Polémique – Le judaïsme est une composante de la société marocaine et non pas « un affluent hébraïque », selon Assidon

Débat d’idées. L’activiste marocain Sion Assidon estime que l’emploi dans le texte constitutionnel de 2011 de l’expression « affluent hébraïque » en parlant de la composante culturelle juive marocaine est une « erreur due au fait d’éviter de dire que le Maroc a un affluent ou une composante juive » et ce pour esquiver « la connotation péjorative (…) raciste de juif dans le langage ».

Pour Assidon, qui prenait part à une conférence organisée par des associations opposées à la normalisation avec Israël, ceci prouve « l’ignorance de l’histoire des prosélytismes juif et chrétien » au Maroc.

Assidon, dont les propos ont été relayés par Hespress, a souligné que « la composante juive fait partie intégrante de l’histoire du Maroc et de ses habitants », relevant que l’erreur dans le texte constitutionnel est de se référer à l’affluent juif comme étant « hébraïque » alors que le dénominateur commun entre les juifs marocains n’est pas linguistique.

Commentant le préambule de la constitution de 2011 qui souligne que l’unité du Maroc, « forgée par la convergence de ses composantes arabo-islamique, amazighe et saharo-hassanie, s’est nourrie et enrichie de ses affluents africain, andalou, hébraïque et méditerranéen », il a souligné que cette formulation laisse penser « comme si les Juifs sont aujourd’hui à leur place naturelle où ils parlent l’hébreu, alors qu’au Maroc cette langue n’a jamais été une langue de communication entre les membres des communautés juives, en ce sens qu’une partie parlait le tamazight et l’autre le dialecte » arabe, rappelant que « feu Simon Levy a expliqué dans sa thèse qu’à l’exception d’un vocabulaire rare importé de l’hébreu, chacun de ces dialectes locaux est plus proche des dialectes arabes parlés localement, et la langue des juifs de chaque région du Maroc était plus proche des langues locales (…) comme le reste des Marocains ».

Juif marocain, Simon Lévy a participé à la lutte pour l’indépendance du Maroc, puis celle de l’Algérie.
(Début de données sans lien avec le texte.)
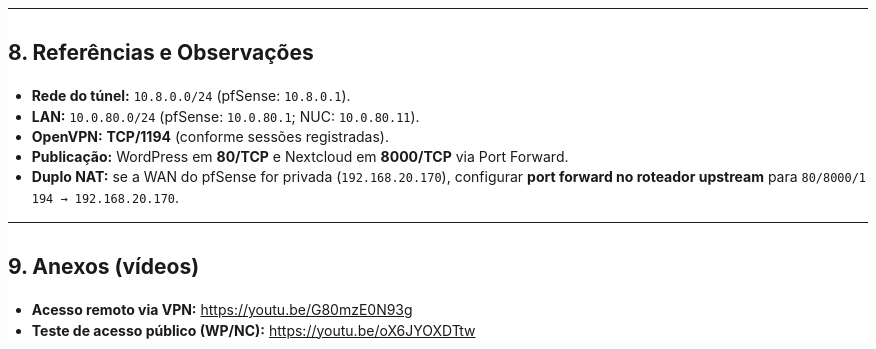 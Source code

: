 

---

## 8. Referências e Observações

- **Rede do túnel:** `10.8.0.0/24` (pfSense: `10.8.0.1`).  
- **LAN:** `10.0.80.0/24` (pfSense: `10.0.80.1`; NUC: `10.0.80.11`).  
- **OpenVPN:** **TCP/1194** (conforme sessões registradas).  
- **Publicação:** WordPress em **80/TCP** e Nextcloud em **8000/TCP** via Port Forward.  
- **Duplo NAT:** se a WAN do pfSense for privada (`192.168.20.170`), configurar **port forward no roteador upstream** para `80/8000/1194 → 192.168.20.170`.

---

## 9. Anexos (vídeos)

- **Acesso remoto via VPN:** https://youtu.be/G80mzE0N93g  
- **Teste de acesso público (WP/NC):** https://youtu.be/oX6JYOXDTtw  
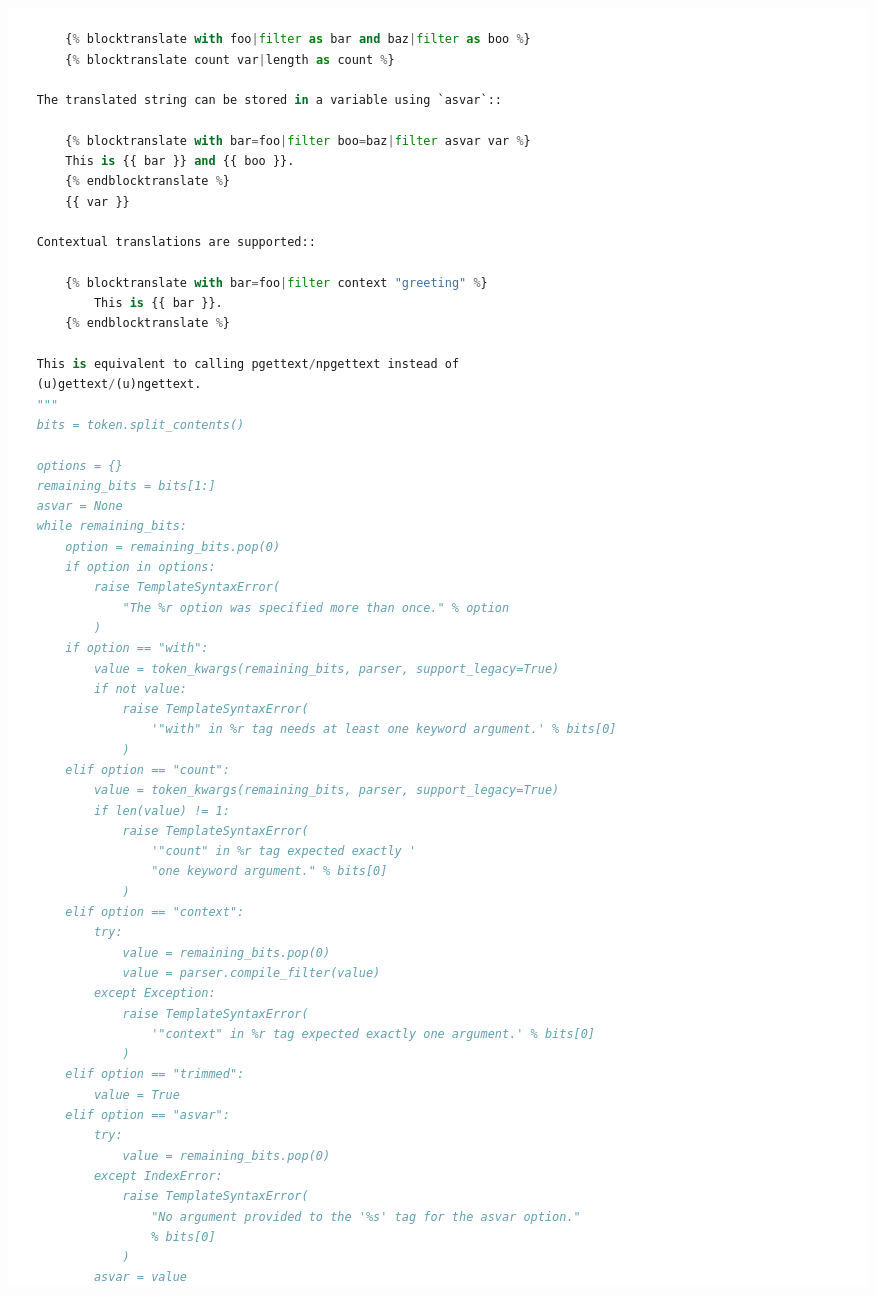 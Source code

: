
 ```python

        {% blocktranslate with foo|filter as bar and baz|filter as boo %}
        {% blocktranslate count var|length as count %}

    The translated string can be stored in a variable using `asvar`::

        {% blocktranslate with bar=foo|filter boo=baz|filter asvar var %}
        This is {{ bar }} and {{ boo }}.
        {% endblocktranslate %}
        {{ var }}

    Contextual translations are supported::

        {% blocktranslate with bar=foo|filter context "greeting" %}
            This is {{ bar }}.
        {% endblocktranslate %}

    This is equivalent to calling pgettext/npgettext instead of
    (u)gettext/(u)ngettext.
    """
    bits = token.split_contents()

    options = {}
    remaining_bits = bits[1:]
    asvar = None
    while remaining_bits:
        option = remaining_bits.pop(0)
        if option in options:
            raise TemplateSyntaxError(
                "The %r option was specified more than once." % option
            )
        if option == "with":
            value = token_kwargs(remaining_bits, parser, support_legacy=True)
            if not value:
                raise TemplateSyntaxError(
                    '"with" in %r tag needs at least one keyword argument.' % bits[0]
                )
        elif option == "count":
            value = token_kwargs(remaining_bits, parser, support_legacy=True)
            if len(value) != 1:
                raise TemplateSyntaxError(
                    '"count" in %r tag expected exactly '
                    "one keyword argument." % bits[0]
                )
        elif option == "context":
            try:
                value = remaining_bits.pop(0)
                value = parser.compile_filter(value)
            except Exception:
                raise TemplateSyntaxError(
                    '"context" in %r tag expected exactly one argument.' % bits[0]
                )
        elif option == "trimmed":
            value = True
        elif option == "asvar":
            try:
                value = remaining_bits.pop(0)
            except IndexError:
                raise TemplateSyntaxError(
                    "No argument provided to the '%s' tag for the asvar option."
                    % bits[0]
                )
            asvar = value
``` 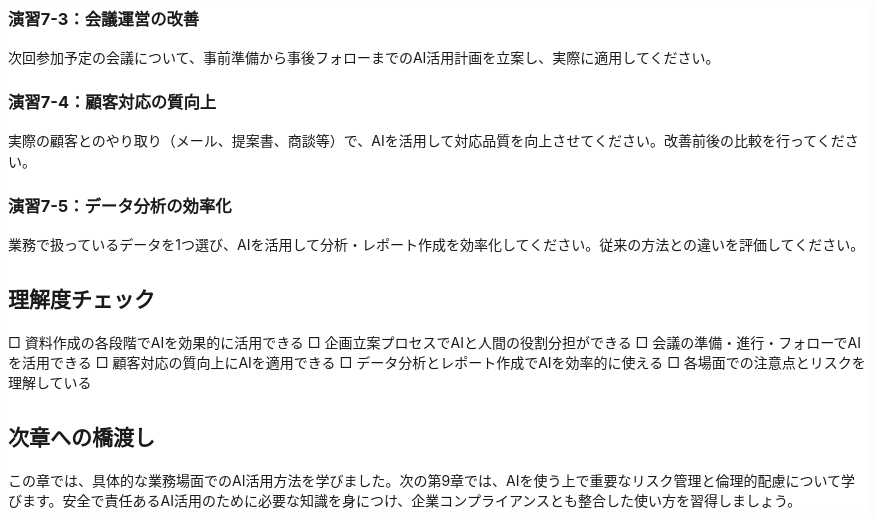 ### 演習7-3：会議運営の改善
次回参加予定の会議について、事前準備から事後フォローまでのAI活用計画を立案し、実際に適用してください。

### 演習7-4：顧客対応の質向上
実際の顧客とのやり取り（メール、提案書、商談等）で、AIを活用して対応品質を向上させてください。改善前後の比較を行ってください。

### 演習7-5：データ分析の効率化
業務で扱っているデータを1つ選び、AIを活用して分析・レポート作成を効率化してください。従来の方法との違いを評価してください。

## 理解度チェック

□ 資料作成の各段階でAIを効果的に活用できる
□ 企画立案プロセスでAIと人間の役割分担ができる
□ 会議の準備・進行・フォローでAIを活用できる
□ 顧客対応の質向上にAIを適用できる
□ データ分析とレポート作成でAIを効率的に使える
□ 各場面での注意点とリスクを理解している

## 次章への橋渡し

この章では、具体的な業務場面でのAI活用方法を学びました。次の第9章では、AIを使う上で重要なリスク管理と倫理的配慮について学びます。安全で責任あるAI活用のために必要な知識を身につけ、企業コンプライアンスとも整合した使い方を習得しましょう。


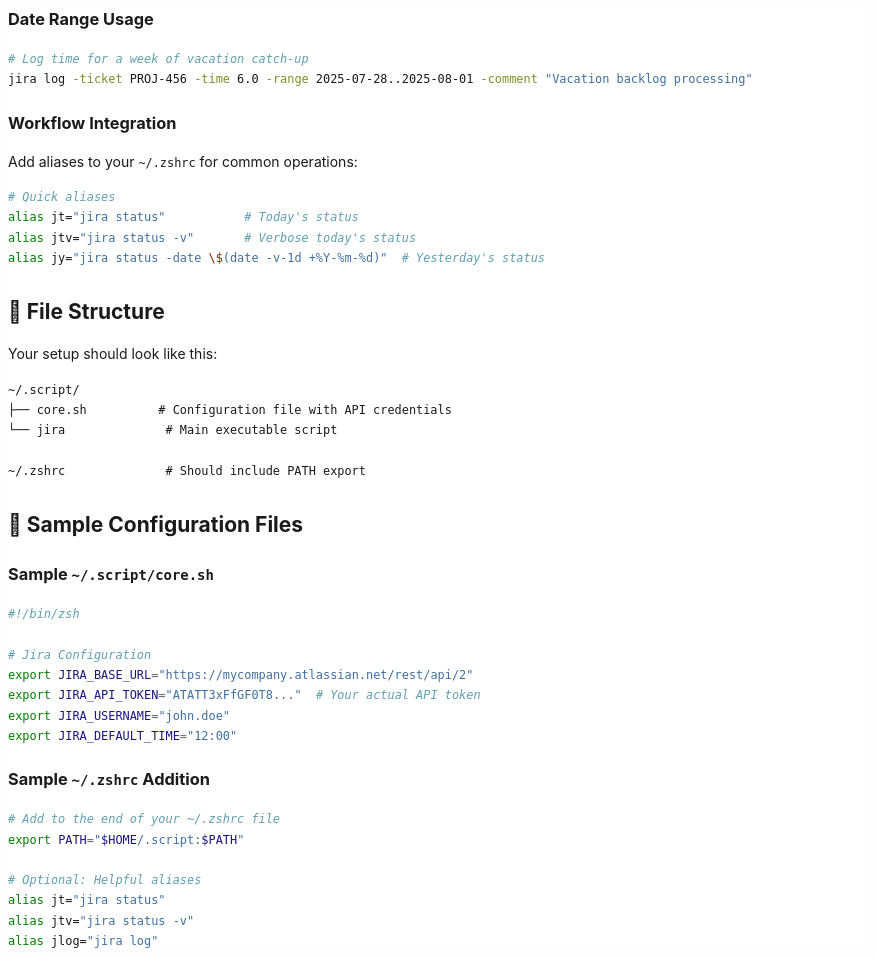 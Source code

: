 ### Date Range Usage
```bash
# Log time for a week of vacation catch-up
jira log -ticket PROJ-456 -time 6.0 -range 2025-07-28..2025-08-01 -comment "Vacation backlog processing"
```

### Workflow Integration
Add aliases to your `~/.zshrc` for common operations:
```bash
# Quick aliases
alias jt="jira status"           # Today's status
alias jtv="jira status -v"       # Verbose today's status
alias jy="jira status -date \$(date -v-1d +%Y-%m-%d)"  # Yesterday's status
```

## 📁 File Structure

Your setup should look like this:
```
~/.script/
├── core.sh          # Configuration file with API credentials
└── jira              # Main executable script

~/.zshrc              # Should include PATH export
```

## 🔧 Sample Configuration Files

### Sample `~/.script/core.sh`
```bash
#!/bin/zsh

# Jira Configuration
export JIRA_BASE_URL="https://mycompany.atlassian.net/rest/api/2"
export JIRA_API_TOKEN="ATATT3xFfGF0T8..."  # Your actual API token
export JIRA_USERNAME="john.doe"
export JIRA_DEFAULT_TIME="12:00"
```

### Sample `~/.zshrc` Addition
```bash
# Add to the end of your ~/.zshrc file
export PATH="$HOME/.script:$PATH"

# Optional: Helpful aliases
alias jt="jira status"
alias jtv="jira status -v"
alias jlog="jira log"
```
Il était l’un des co-fondateurs de l’UNEM, puis membre de la direction du Parti du progrès et du socialisme (PPS) et du syndicat UMT.

Secrétaire général de la Fondation du Patrimoine Culturel Judéo-Marocain, Simon Levy était un militant communiste anti-sioniste de la première heure. Il est décédé en 2011 à l’âge de 77 ans.

+ Ils ne sont pas venus de l’Orient, mais ce sont des Berbères qui s’étaient convertis au judaïsme +

Par ailleurs, Sion Assidon a relevé que le texte constitutionnel, en parlant de l’identité du peuple marocain, fait la distinction entre deux éléments, « le premier étant les composantes, et le second étant les affluents ».

« Ce qui est étrange est que la part africaine est dans la catégorie des affluents. Le Maroc n’est-il pas tout à fait africain? … Il y a dans ce cas une discrimination basée sur la couleur de la peau, on parle d’un élément venu de l’extérieur (…) inscrire ceci dans la constitution ne peut qu’ouvrir la voie au racisme et l’encourager, alors pourquoi se concentrer uniquement sur celui dont les ancêtres sont venus du sud? », s’est-il interrogé.

« Il est question d’un affluent entrant, mais pas d’un élément originaire, c’est grave (…) sachant que les Juifs étaient ici et qu’ils ne sont pas venus de l’Orient, mais ce sont des Berbères qui s’étaient convertis au judaïsme », a-t-il poursuivi.

A cet égard, Assidon a cité les travaux d’historiens tels que Shlomo Sand et Julian Cohen Lacassagne, pour qui « l’existence multiple de communautés juives à travers le monde remonte à plus de 2000 ans (…) et ne remonte pas dans son origine historique à un grand exode religieux de la terre de Palestine comme le prétendent les sionistes. C’est plutôt le résultat des prosélytismes religieux qui étaient largement répandus, contrairement à ce que les théories racistes sionistes prétendent pour justifier un prétendu droit au retour ».

« La plupart des adeptes de la religion juive dans le monde, et également au Maroc, étaient, à l’origine, des autochtones qui se sont convertis à la religion locale à la suite des campagnes de prosélytisme (…) bien avant que le judaïsme ne devienne une religion non prosélyte et une religion minoritaire », a-t-il soutenu.

Pour Assidon, « cette propagation religieuse ne s’est pas accompagnée de celle de l’Hébreu, mais il y a eu une adaptation aux langues locales, sachant qu’au début de notre ère la langue qui avait cours en Palestine était l’Araméen et non pas l’Hébreu ».